EXERCISE |
All that is needed is each line of the entries holding the word "preenchida", copied as it stands.

Source texts of formatted documents:
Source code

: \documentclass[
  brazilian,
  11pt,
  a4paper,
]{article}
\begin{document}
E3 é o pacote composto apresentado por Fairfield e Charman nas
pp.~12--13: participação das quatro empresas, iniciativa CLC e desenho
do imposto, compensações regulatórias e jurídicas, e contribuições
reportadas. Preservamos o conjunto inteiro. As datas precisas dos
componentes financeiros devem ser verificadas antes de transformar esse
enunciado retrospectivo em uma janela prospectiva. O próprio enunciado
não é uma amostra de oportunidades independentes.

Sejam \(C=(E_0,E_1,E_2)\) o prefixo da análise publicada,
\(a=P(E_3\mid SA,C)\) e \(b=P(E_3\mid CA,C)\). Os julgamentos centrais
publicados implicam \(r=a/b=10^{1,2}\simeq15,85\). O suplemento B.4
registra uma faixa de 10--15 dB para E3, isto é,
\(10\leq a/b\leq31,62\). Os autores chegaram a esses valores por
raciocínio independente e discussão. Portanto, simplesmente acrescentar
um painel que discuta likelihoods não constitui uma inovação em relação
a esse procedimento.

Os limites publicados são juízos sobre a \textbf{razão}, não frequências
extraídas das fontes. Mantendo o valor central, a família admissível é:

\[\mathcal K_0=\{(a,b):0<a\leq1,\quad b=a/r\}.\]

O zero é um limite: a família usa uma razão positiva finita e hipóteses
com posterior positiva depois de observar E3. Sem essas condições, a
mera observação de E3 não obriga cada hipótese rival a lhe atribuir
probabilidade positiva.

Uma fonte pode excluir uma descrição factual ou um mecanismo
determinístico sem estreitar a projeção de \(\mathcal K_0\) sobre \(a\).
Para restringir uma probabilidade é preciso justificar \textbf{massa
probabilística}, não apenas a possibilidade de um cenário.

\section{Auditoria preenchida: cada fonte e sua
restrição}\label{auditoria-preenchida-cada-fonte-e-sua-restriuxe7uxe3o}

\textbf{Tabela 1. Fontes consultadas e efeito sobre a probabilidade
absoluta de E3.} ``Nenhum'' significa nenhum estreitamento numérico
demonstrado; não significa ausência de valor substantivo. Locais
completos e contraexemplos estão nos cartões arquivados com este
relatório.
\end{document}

FINAL ANSWER |
\section{Auditoria preenchida: cada fonte e sua
restrição}\label{auditoria-preenchida-cada-fonte-e-sua-restriuxe7uxe3o}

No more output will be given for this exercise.